Under ~/
directory:
git clone [email protected]:YangZhou1997/openwhisk-lambda-mpi.git openwhisk
git clone [email protected]:apache/incubator-openwhisk-cli.git
cd openwhisk
./presetup.sh
cd openwhisk/ansible
###################only once####################
# Select a data store
ansible-playbook setup.yml
ansible-playbook prereq.yml
# you might need to change in db_local.ini: host to 172.17.0.1
###################only once####################
./mysetup_cli.sh
Then you can choose local setup or distributed setup:
cd openwhisk/ansible
./mysetup_local.sh
Note: mysetup_local.sh has only been tested in a bare-metal Ubuntu 16.04.1 LTS (GNU/Linux 4.4.0-142-generic x86_64)
I rent five bare-metal servers from CloudLab each with Ubuntu 16.04.6 LTS (GNU/Linux 4.4.0-145-generic x86_64). These five servers are connected with each other using 10GB NIC (Dual-port Intel X520). The specific hardware type is c220g2. The five-server cluster is configured using profile.xml
Here I want to host controller, crouchDB, redis, zookeeper, nginx, and kafka on node-0, and host one invoker on each of the other nodes (ie, node-1~4).
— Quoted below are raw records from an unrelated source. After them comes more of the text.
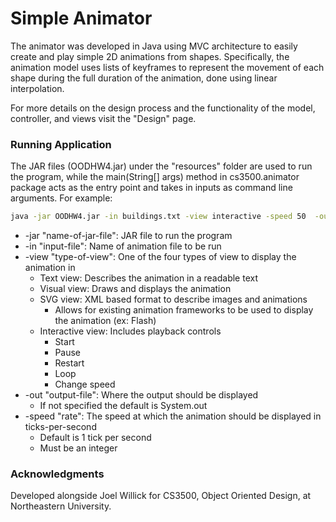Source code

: # Simple Animator
The animator was developed in Java using MVC architecture to easily create and play simple 2D animations from shapes. Specifically, the animation model uses lists of keyframes to represent the movement of each shape during the full duration of the animation, done using linear interpolation. 

For more details on the design process and the functionality of the model, controller, and views visit the "Design" page. 


### Running Application
The JAR files (OODHW4.jar) under the "resources" folder are used to run the program, while the main(String[] args) method in cs3500.animator package acts as the entry point and takes in inputs as command line arguments. For example:

```bash
java -jar OODHW4.jar -in buildings.txt -view interactive -speed 50  -out out.svg
```
<ul>
<li> -jar "name-of-jar-file": JAR file to run the program
<li> -in "input-file": Name of animation file to be run 
<li> -view "type-of-view": One of the four types of view to display the animation in
<ul>
<li> Text view: Describes the animation in a readable text
<li> Visual view: Draws and displays the animation
<li> SVG view: XML based format to describe images and animations 
<ul>
<li> Allows for existing animation frameworks to be used to display the animation (ex: Flash)
</ul>
<li> Interactive view: Includes playback controls 
<ul>
<li> Start
<li> Pause
<li> Restart
<li> Loop
<li> Change speed 
</ul>
</ul>
<li> -out "output-file": Where the output should be displayed
<ul>
<li> If not specified the default is System.out
</ul>
<li> -speed "rate": The speed at which the animation should be displayed in ticks-per-second
<ul>
<li> Default is 1 tick per second
<li> Must be an integer 
</ul>
</ul>


### Acknowledgments  
Developed alongside Joel Willick for CS3500, Object Oriented Design, at Northeastern University. 







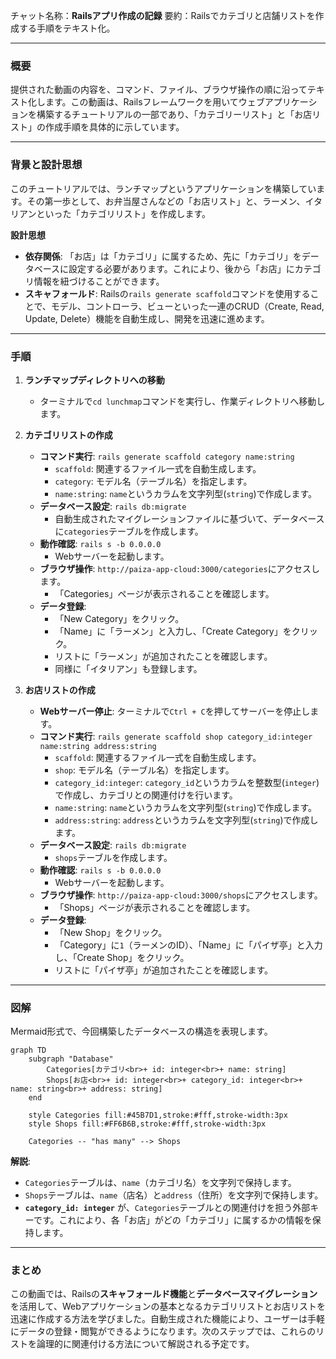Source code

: チャット名称：**Railsアプリ作成の記録**
要約：Railsでカテゴリと店舗リストを作成する手順をテキスト化。

-----

### 概要

提供された動画の内容を、コマンド、ファイル、ブラウザ操作の順に沿ってテキスト化します。この動画は、Railsフレームワークを用いてウェブアプリケーションを構築するチュートリアルの一部であり、「カテゴリーリスト」と「お店リスト」の作成手順を具体的に示しています。

-----

### 背景と設計思想

このチュートリアルでは、ランチマップというアプリケーションを構築しています。その第一歩として、お弁当屋さんなどの「お店リスト」と、ラーメン、イタリアンといった「カテゴリリスト」を作成します。

**設計思想**

  - **依存関係**: 「お店」は「カテゴリ」に属するため、先に「カテゴリ」をデータベースに設定する必要があります。これにより、後から「お店」にカテゴリ情報を紐づけることができます。
  - **スキャフォールド**: Railsの`rails generate scaffold`コマンドを使用することで、モデル、コントローラ、ビューといった一連のCRUD（Create, Read, Update, Delete）機能を自動生成し、開発を迅速に進めます。

-----

### 手順

1.  **ランチマップディレクトリへの移動**

      - ターミナルで`cd lunchmap`コマンドを実行し、作業ディレクトリへ移動します。

2.  **カテゴリリストの作成**

      - **コマンド実行**: `rails generate scaffold category name:string`
          - `scaffold`: 関連するファイル一式を自動生成します。
          - `category`: モデル名（テーブル名）を指定します。
          - `name:string`: `name`というカラムを文字列型(`string`)で作成します。
      - **データベース設定**: `rails db:migrate`
          - 自動生成されたマイグレーションファイルに基づいて、データベースに`categories`テーブルを作成します。
      - **動作確認**: `rails s -b 0.0.0.0`
          - Webサーバーを起動します。
      - **ブラウザ操作**: `http://paiza-app-cloud:3000/categories`にアクセスします。
          - 「Categories」ページが表示されることを確認します。
      - **データ登録**:
          - 「New Category」をクリック。
          - 「Name」に「ラーメン」と入力し、「Create Category」をクリック。
          - リストに「ラーメン」が追加されたことを確認します。
          - 同様に「イタリアン」も登録します。

3.  **お店リストの作成**

      - **Webサーバー停止**: ターミナルで`Ctrl + C`を押してサーバーを停止します。
      - **コマンド実行**: `rails generate scaffold shop category_id:integer name:string address:string`
          - `scaffold`: 関連するファイル一式を自動生成します。
          - `shop`: モデル名（テーブル名）を指定します。
          - `category_id:integer`: `category_id`というカラムを整数型(`integer`)で作成し、カテゴリとの関連付けを行います。
          - `name:string`: `name`というカラムを文字列型(`string`)で作成します。
          - `address:string`: `address`というカラムを文字列型(`string`)で作成します。
      - **データベース設定**: `rails db:migrate`
          - `shops`テーブルを作成します。
      - **動作確認**: `rails s -b 0.0.0.0`
          - Webサーバーを起動します。
      - **ブラウザ操作**: `http://paiza-app-cloud:3000/shops`にアクセスします。
          - 「Shops」ページが表示されることを確認します。
      - **データ登録**:
          - 「New Shop」をクリック。
          - 「Category」に`1`（ラーメンのID）、「Name」に「パイザ亭」と入力し、「Create Shop」をクリック。
          - リストに「パイザ亭」が追加されたことを確認します。

-----

### 図解

Mermaid形式で、今回構築したデータベースの構造を表現します。

```mermaid
graph TD
    subgraph "Database"
        Categories[カテゴリ<br>+ id: integer<br>+ name: string]
        Shops[お店<br>+ id: integer<br>+ category_id: integer<br>+ name: string<br>+ address: string]
    end

    style Categories fill:#45B7D1,stroke:#fff,stroke-width:3px
    style Shops fill:#FF6B6B,stroke:#fff,stroke-width:3px

    Categories -- "has many" --> Shops
```

**解説**:

  - `Categories`テーブルは、`name`（カテゴリ名）を文字列で保持します。
  - `Shops`テーブルは、`name`（店名）と`address`（住所）を文字列で保持します。
  - **`category_id: integer`** が、`Categories`テーブルとの関連付けを担う外部キーです。これにより、各「お店」がどの「カテゴリ」に属するかの情報を保持します。

-----

### まとめ

この動画では、Railsの**スキャフォールド機能**と**データベースマイグレーション**を活用して、Webアプリケーションの基本となるカテゴリリストとお店リストを迅速に作成する方法を学びました。自動生成された機能により、ユーザーは手軽にデータの登録・閲覧ができるようになります。次のステップでは、これらのリストを論理的に関連付ける方法について解説される予定です。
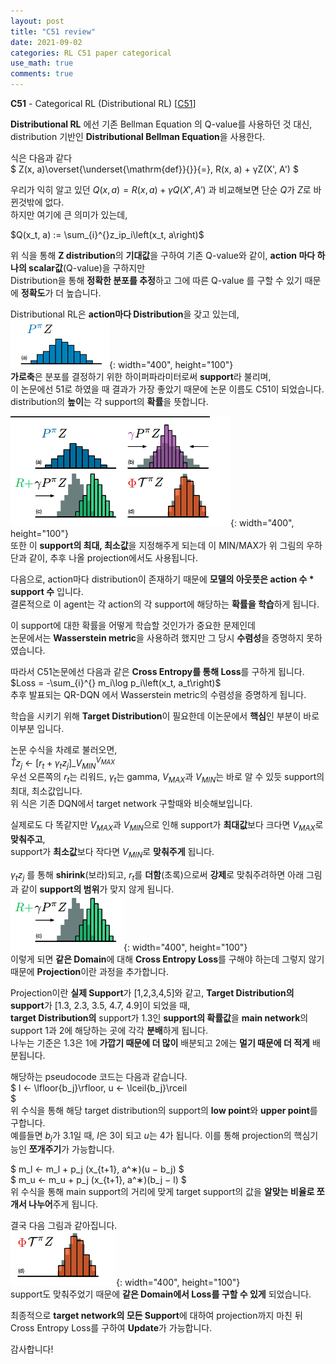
 ```yaml
---
layout: post
title: "C51 review"
date: 2021-09-02
categories: RL C51 paper categorical
use_math: true
comments: true
---
```


**C51** - Categorical RL (Distributional RL) [[C51]]

**Distributional RL** 에선 기존 Bellman Equation 의 Q-value를 사용하던 것 대신,   
distribution 기반인 **Distributional Bellman Equation**을 사용한다.  

식은 다음과 같다  
$
Z(x, a)\overset{\underset{\mathrm{def}}{}}{=}, R(x, a) + γZ(X', A')
$

우리가 익히 알고 있던 $Q(x, a) {=} R(x, a) + γQ(X', A')$ 과 비교해보면 단순 ${Q}$가 $Z$로 바뀐것밖에 없다.  
하지만 여기에 큰 의미가 있는데,  

$Q(x_t, a) := \sum_{i}^{}z_ip_i\left(x_t, a\right)$  

위 식을 통해 **Z distribution**의 **기대값**을 구하여   기존 Q-value와 같이, **action 마다 하나의 scalar값**(Q-value)을 구하지만  
Distribution을 통해 **정확한 분포를 추정**하고 그에 따른 Q-value 를 구할 수 있기 때문에 **정확도**가 더 높습니다.


Distributional RL은 **action마다 Distribution**을 갖고 있는데,  
![value_distribution](/assets/rl_paper/value_distribution.png){: width="400", height="100"}  
**가로축**은 분포를 결정하기 위한 하이퍼파라미터로써 **support**라 불리며,   
이 논문에선 51로 하였을 때 결과가 가장 좋았기 때문에 논문 이름도 C51이 되었습니다.  
distribution의 **높이**는 각 support의 **확률**을 뜻합니다.


![value_distribution](/assets/rl_paper/projection_sub.png){: width="400", height="100"}  
또한 이 **support의 최대, 최소값**을 지정해주게 되는데 이 MIN/MAX가 위 그림의 우하단과 같이, 추후 나올 projection에서도 사용됩니다.  

다음으로, action마다 distribution이 존재하기 때문에 **모델의 아웃풋은 action 수 * support 수** 입니다.  
결론적으로 이 agent는 각 action의 각 support에 해당하는 **확률을 학습**하게 됩니다.  

이 support에 대한 확률을 어떻게 학습할 것인가가 중요한 문제인데   
논문에서는 **Wasserstein metric**을 사용하려 했지만 그 당시 **수렴성**을 증명하지 못하였습니다.  

따라서 C51논문에선 다음과 같은 **Cross Entropy를 통해 Loss**를 구하게 됩니다.  
$Loss = -\sum_{i}^{} m_i\log p_i\left(x_t, a_t\right)$  
추후 발표되는 QR-DQN 에서 Wasserstein metric의 수렴성을 증명하게 됩니다.  

학습을 시키기 위해 **Target Distribution**이 필요한데 이논문에서 **핵심**인 부분이 바로 이부분 입니다.  

논문 수식을 차례로 불러오면,   
$\hat{T}z_j$ ← $\left[ r_t + γ_tz_j \right]\_{V_{MIN}}^{V_{MAX}}$    
우선 오른쪽의 ${r_t}$는 리워드, ${γ_t}$는 gamma, ${V_{MAX}}$과 ${V_{MIN}}$는 바로 알 수 있듯 support의 최대, 최소값입니다.  
위 식은 기존 DQN에서 target network 구할때와 비슷해보입니다.  

실제로도 다 똑같지만 ${V_{MAX}}$과 ${V_{MIN}}$으로 인해 support가 **최대값**보다 크다면 ${V_{MAX}}$로 **맞춰주고**,  
support가 **최소값**보다 작다면 ${V_{MIN}}$로 **맞춰주게** 됩니다.  


${γ_tz_j}$ 를 통해 **shirink**(보라)되고, $r_t$를 **더함**(초록)으로써 **강제**로 맞춰주려하면 아래 그림과 같이 **support의 범위**가 맞지 않게 됩니다.   
![value_distribution](/assets/rl_paper/support_notEqual.png){: width="400", height="100"}  
이렇게 되면 **같은 Domain**에 대해 **Cross Entropy Loss**를 구해야 하는데 그렇지 않기 때문에 **Projection**이란 과정을 추가합니다.  

Projection이란 **실제 Support**가 [1,2,3,4,5]와 같고, **Target Distribution의 support**가 [1.3, 2.3, 3.5, 4.7, 4.9]이 되었을 때,  
**target Distribution의** support가 1.3인 **support의 확률값**을 **main network**의 support 1과 2에 해당하는 곳에 각각 **분배**하게 됩니다.  
나누는 기준은 1.3은 1에 **가깝기 때문에 더 많이** 배분되고 2에는 **멀기 때문에 더 적게** 배분됩니다.  

해당하는 pseudocode 코드는 다음과 같습니다.   
$
l ← \lfloor{b_j}\rfloor,   u ← \lceil{b_j}\rceil  
$  
위 수식을 통해 해당 target distribution의 support의 **low point**와 **upper point**를 구합니다.  
예를들면 $b_j$가 3.1일 때, $l$은 3이 되고 $u$는 4가 됩니다. 이를 통해 projection의 핵심기능인 **쪼개주기**가 가능합니다.  


$
m_l ← m_l + p_j (x_{t+1}, a^∗)(u − b_j)
$  
$
m_u ← m_u + p_j (x_{t+1}, a^∗)(b_j − l)
$  
위 수식을 통해 main support의 거리에 맞게 target support의 값을 **알맞는 비율로 쪼개서 나누어**주게 됩니다.  

결국 다음 그림과 같아집니다.  
![value_distribution](/assets/rl_paper/projection_fin.png){: width="400", height="100"}  
support도 맞춰주었기 때문에 **같은 Domain에서 Loss를 구할 수 있게** 되었습니다.


최종적으로 **target network의 모든 Support**에 대하여 projection까지 마친 뒤 Cross Entropy Loss를 구하여 **Update**가 가능합니다.  





감사합니다!








[C51]: https://arxiv.org/abs/1707.06887
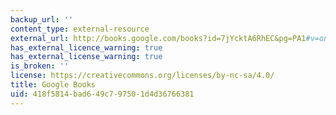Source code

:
 ```yaml
---
backup_url: ''
content_type: external-resource
external_url: http://books.google.com/books?id=7jYcktA6RhEC&pg=PA1#v=onepage
has_external_licence_warning: true
has_external_license_warning: true
is_broken: ''
license: https://creativecommons.org/licenses/by-nc-sa/4.0/
title: Google Books
uid: 418f5814-bad6-49c7-9750-1d4d36766381
---
```


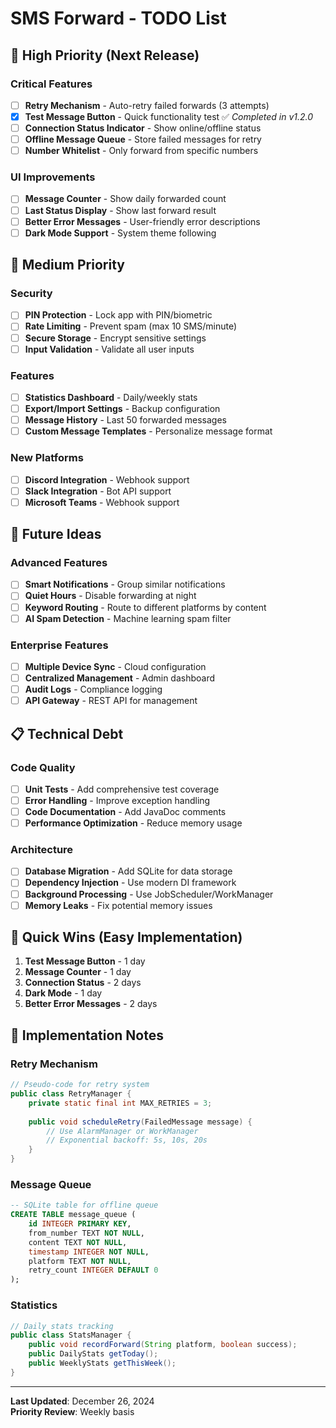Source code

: # SMS Forward - TODO List

## 🚨 **High Priority (Next Release)**

### Critical Features

- [ ] **Retry Mechanism** - Auto-retry failed forwards (3 attempts)
- [x] **Test Message Button** - Quick functionality test ✅ *Completed in v1.2.0*
- [ ] **Connection Status Indicator** - Show online/offline status
- [ ] **Offline Message Queue** - Store failed messages for retry
- [ ] **Number Whitelist** - Only forward from specific numbers

### UI Improvements

- [ ] **Message Counter** - Show daily forwarded count
- [ ] **Last Status Display** - Show last forward result
- [ ] **Better Error Messages** - User-friendly error descriptions
- [ ] **Dark Mode Support** - System theme following

## 🔧 **Medium Priority**

### Security

- [ ] **PIN Protection** - Lock app with PIN/biometric
- [ ] **Rate Limiting** - Prevent spam (max 10 SMS/minute)
- [ ] **Secure Storage** - Encrypt sensitive settings
- [ ] **Input Validation** - Validate all user inputs

### Features

- [ ] **Statistics Dashboard** - Daily/weekly stats
- [ ] **Export/Import Settings** - Backup configuration
- [ ] **Message History** - Last 50 forwarded messages
- [ ] **Custom Message Templates** - Personalize message format

### New Platforms

- [ ] **Discord Integration** - Webhook support
- [ ] **Slack Integration** - Bot API support
- [ ] **Microsoft Teams** - Webhook support

## 🌟 **Future Ideas**

### Advanced Features

- [ ] **Smart Notifications** - Group similar notifications
- [ ] **Quiet Hours** - Disable forwarding at night
- [ ] **Keyword Routing** - Route to different platforms by content
- [ ] **AI Spam Detection** - Machine learning spam filter

### Enterprise Features

- [ ] **Multiple Device Sync** - Cloud configuration
- [ ] **Centralized Management** - Admin dashboard
- [ ] **Audit Logs** - Compliance logging
- [ ] **API Gateway** - REST API for management

## 📋 **Technical Debt**

### Code Quality

- [ ] **Unit Tests** - Add comprehensive test coverage
- [ ] **Error Handling** - Improve exception handling
- [ ] **Code Documentation** - Add JavaDoc comments
- [ ] **Performance Optimization** - Reduce memory usage

### Architecture

- [ ] **Database Migration** - Add SQLite for data storage
- [ ] **Dependency Injection** - Use modern DI framework
- [ ] **Background Processing** - Use JobScheduler/WorkManager
- [ ] **Memory Leaks** - Fix potential memory issues

## 🚀 **Quick Wins (Easy Implementation)**

1. **Test Message Button** - 1 day
2. **Message Counter** - 1 day  
3. **Connection Status** - 2 days
4. **Dark Mode** - 1 day
5. **Better Error Messages** - 2 days

## 📝 **Implementation Notes**

### Retry Mechanism

```java
// Pseudo-code for retry system
public class RetryManager {
    private static final int MAX_RETRIES = 3;
    
    public void scheduleRetry(FailedMessage message) {
        // Use AlarmManager or WorkManager
        // Exponential backoff: 5s, 10s, 20s
    }
}
```

### Message Queue

```sql
-- SQLite table for offline queue
CREATE TABLE message_queue (
    id INTEGER PRIMARY KEY,
    from_number TEXT NOT NULL,
    content TEXT NOT NULL,
    timestamp INTEGER NOT NULL,
    platform TEXT NOT NULL,
    retry_count INTEGER DEFAULT 0
);
```

### Statistics

```java
// Daily stats tracking
public class StatsManager {
    public void recordForward(String platform, boolean success);
    public DailyStats getToday();
    public WeeklyStats getThisWeek();
}
```

---

**Last Updated**: December 26, 2024  
**Priority Review**: Weekly basis

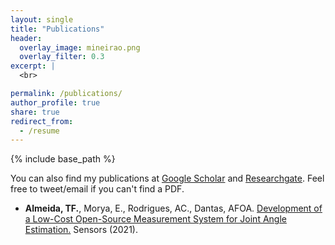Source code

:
 ```yaml
---
layout: single
title: "Publications"
header:
  overlay_image: mineirao.png
  overlay_filter: 0.3
excerpt: |
  <br>

permalink: /publications/
author_profile: true
share: true
redirect_from:
  - /resume
---
```



{% include base_path %}

You can also find my publications at <a href="https://scholar.google.com.br/citations?user=kkOy-JkAAAAJ&hl=en&oi=ao">Google Scholar</a>
and <a href="https://www.researchgate.net/profile/Tulio-De-Almeida">Researchgate</a>. Feel free to tweet/email if you can't find a PDF.

* <b>Almeida, TF.</b>, Morya, E., Rodrigues, AC., Dantas, AFOA. [Development of a Low-Cost Open-Source Measurement System for Joint Angle Estimation.](https://doi.org/10.3390/s21196477) Sensors (2021).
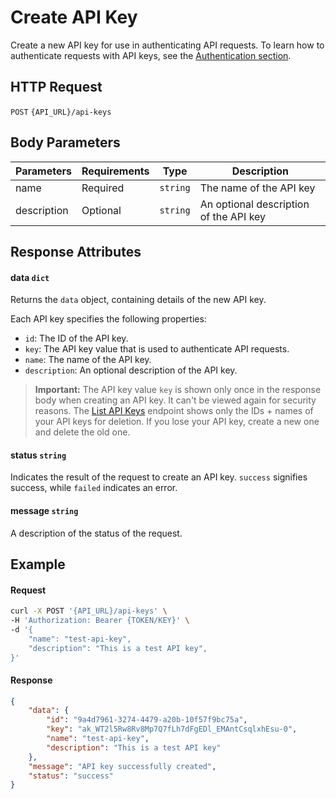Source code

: # Create API Key

Create a new API key for use in authenticating API requests. To learn how to authenticate requests with API keys,
see the [Authentication section](../../Getting_Started/Authentication.md).

## HTTP Request

`POST` `{API_URL}/api-keys`

## Body Parameters

| Parameters  | Requirements | Type     | Description                            |
|-------------|--------------|----------|----------------------------------------|
| name        | Required     | `string` | The name of the API key                |
| description | Optional     | `string` | An optional description of the API key |

## Response Attributes

#### data `dict`

Returns the `data` object, containing details of the new API key.

Each API key specifies the following properties:
- `id`: The ID of the API key.
- `key`: The API key value that is used to authenticate API requests.
- `name`: The name of the API key.
- `description`: An optional description of the API key.


> **Important:** The API key value `key` is shown only once in the response body when creating an API key.
> It can't be viewed again for security reasons. The [List API Keys](List_API_Keys.md) endpoint shows only the IDs + 
> names of your API keys for deletion. If you lose your API key, create a new one and delete the old one.


#### status `string`

Indicates the result of the request to create an API key. `success` signifies success, while `failed` indicates an error.

#### message `string`

A description of the status of the request.

## Example

#### Request

```bash
curl -X POST '{API_URL}/api-keys' \
-H 'Authorization: Bearer {TOKEN/KEY}' \
-d '{
    "name": "test-api-key",
    "description": "This is a test API key",
}'
```

#### Response

```json
{
    "data": {
        "id": "9a4d7961-3274-4479-a20b-10f57f9bc75a",
        "key": "ak_WT2l5Rw8Rv8Mp7Q7fLh7dFgEDl_EMAntCsqlxhEsu-0",
        "name": "test-api-key",
        "description": "This is a test API key"
    },
    "message": "API key successfully created",
    "status": "success"
}
```
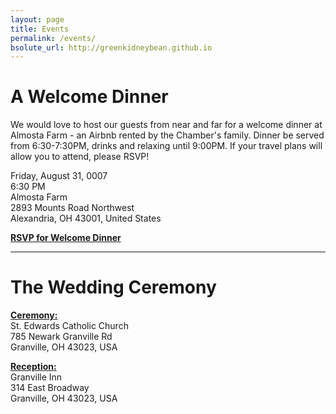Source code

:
 ```yaml
---
layout: page
title: Events
permalink: /events/
bsolute_url: http://greenkidneybean.github.io
---
```

# A Welcome Dinner

We would love to host our guests from near and far for a welcome dinner  at Almosta Farm - an Airbnb rented by the Chamber's family.  Dinner be served  from 6:30-7:30PM, drinks and relaxing until 9:00PM. If your travel plans will allow you to attend, please RSVP!

Friday, August 31, 0007  
6:30 PM  
Almosta Farm  
2893 Mounts Road Northwest  
Alexandria, OH 43001, United States  

[**RSVP for Welcome Dinner**]()

---

# The Wedding Ceremony

[**Ceremony:**](https://goo.gl/maps/TBym3DFVSvT2)  
St. Edwards Catholic Church  
785 Newark Granville Rd  
Granville, OH 43023, USA  

[**Reception:**](https://goo.gl/maps/cB3119F7HqL2)  
Granville Inn  
314 East Broadway  
Granville, OH 43023, USA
The basic setup processure follows Jenkins Pipeline and the OpenWhisk Jenkinsfile.
Machine details:
label | host name | domain name | (inner) ip address |
---|---|---|---|
node-0 | node-0.mesh-five-nodes.lambda-mpi-pg0.wisc.cloudlab.us | node-0.mesh-five-nodes.lambda-mpi-pg0.wisc.cloudlab.us | 10.10.1.2 |
node-1 | node-1.mesh-five-nodes.lambda-mpi-pg0.wisc.cloudlab.us | node-1.mesh-five-nodes.lambda-mpi-pg0.wisc.cloudlab.us | 10.10.1.5 |
node-2 | node-2.mesh-five-nodes.lambda-mpi-pg0.wisc.cloudlab.us | node-2.mesh-five-nodes.lambda-mpi-pg0.wisc.cloudlab.us | 10.10.1.3 |
node-3 | node-3.mesh-five-nodes.lambda-mpi-pg0.wisc.cloudlab.us | node-3.mesh-five-nodes.lambda-mpi-pg0.wisc.cloudlab.us | 10.10.1.1 |
node-4 | node-4.mesh-five-nodes.lambda-mpi-pg0.wisc.cloudlab.us | node-4.mesh-five-nodes.lambda-mpi-pg0.wisc.cloudlab.us | 10.10.1.4 |
cd openwhisk/ansible
./mysetup_swarm.sh
Make sure that each server can ssh to the other four servers vai ssh without password.
From Jenkins Pipeline:
Since we only need to download and build the source code of OpenWhisk on one VM, we need to set up a private docker registry service, so that the docker images we build can be access by other two VMs
On node-0:
cp -r openwhisk/certs ./
cd certs
# generating certificate: fill `node-0.mesh-five-nodes.lambda-mpi-pg0.wisc.cloudlab.us` when requiring the domain id
./key_gen.sh
# setup /etc/docker/certs.d/
./set_certs.sh
# setup docker registry
./run_registry.sh
# distributing certificate to other nodes:
./cert_dist.sh
On each of the other nodes, run:
cd certs
./set_certs.sh
cd openwhisk/ansible
./mysetup_dist.sh
Users specify function instance ID using -p instanceID name0
during invoking time,
while our Directory Service will let each function instance know the IP addresses and survival status of its peer instances during runtime.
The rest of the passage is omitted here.